In 2004, I had just come back from a semester abroad in Ireland—easily the best few months of my college experience—to discover that I wasn’t overwhelmed with friends at my real college. The social calendar, which had been bursting full in Europe, suddenly had month-long gaps. Because I hadn’t been around for the first semester and all my other study-abroad friends had paired off, I had to find a random roommate. He ended up being a very nice, very studious person, and the main interaction the two of us had over the next few months was when I came home drunk, shattered his glasses when I stepped on them, and had to pay him $250 for a new pair. That amount of money is not a pittance even now, but back then it was essentially a fortune. (I’m also remembering one of the embarrassingly rare times when a girl came home with me, and him coughing as loud as possible as whatever happened on the other side of the room happened at whatever volume, and me knowing he was coughing to send a message, and just completely not caring. I owe him a million karmic dollars. And I can’t help but wonder—why am I writing a column that’s going to help me remember what it felt like to be in college?)
This was also the point, deep into my junior year, when the anxiety of a pending career began creeping into my arsenal of unhelpful thoughts. I was an English major, which was already beginning to feel hugely useless, and my focus was in creative writing, which was even worse. It would be a few more years and about 500 miles north, in Brooklyn, before the fear of being miserable and poor for the rest of my life truly struck its fangs into my brain, but in terms of worrying, I’ve always been ahead of my time, and the first signals were flitting in over the air waves. I was well ahead of my peers in picturing a miserable future in some office, but far behind them in taking steps to prevent it.
But let me return to “New Slang.” When I said I discovered it in 2004, the cynics out there surely rolled their eyes, sighed, and said the words Garden State. Well guess what, amigos? That particular film came out in July of 2004, and this was in January. Yes, I was late to the Shins game, but not that late. After a music-free few months in Ireland, I was downloading anything I could get my hands on, guided by the advice of a few trusted cyber-friends on a music message board, and The Shins’ Chutes Too Narrow (their second album, which did not include “New Slang”) was among that batch.

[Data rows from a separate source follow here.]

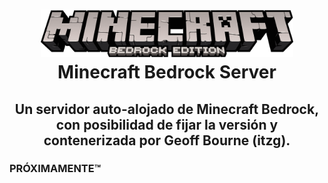 <h1>
  <p align="center" width="100%">
    <img width="80%" src=".recursos/img/minecraft.png">
    </br>
    Minecraft Bedrock Server
  </p> 
</h1>

<h2> 
  <p align="center" width="100%">
    Un servidor auto-alojado de Minecraft Bedrock, con posibilidad de fijar la versión y contenerizada por Geoff Bourne (itzg).
  </p>
</h2>

### PRÓXIMAMENTE™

Let me take this moment to say something important: damn you, Garden State. Any time I mentioned The Shins for the next five years, some clever son of a bitch would inevitably go, “DID IT CHANGE YOUR LIFE?!?!” Which was annoying because, though it clearly did not change my life in any direct fashion—I continued on the careening path to nothing for several years, unaffected by James Mercer’s wonderful song—listening to it did provide me with roughly the same epiphanic experience that Zach Braff and Natalie Portman shared in that waiting room when she placed the headphones over his head. And as his eyes widened, Braff cheated me out of my own moment. He co-opted the beauty, the sheer stunning rush of light and melancholy, into whatever Garden State was. It felt like having the funniest moments of my life re-written into a terrible sitcom starring Jim Belushi. Hey, come on, it wasn’t like that! We didn’t turn to the camera to ham it up! There was no laugh track!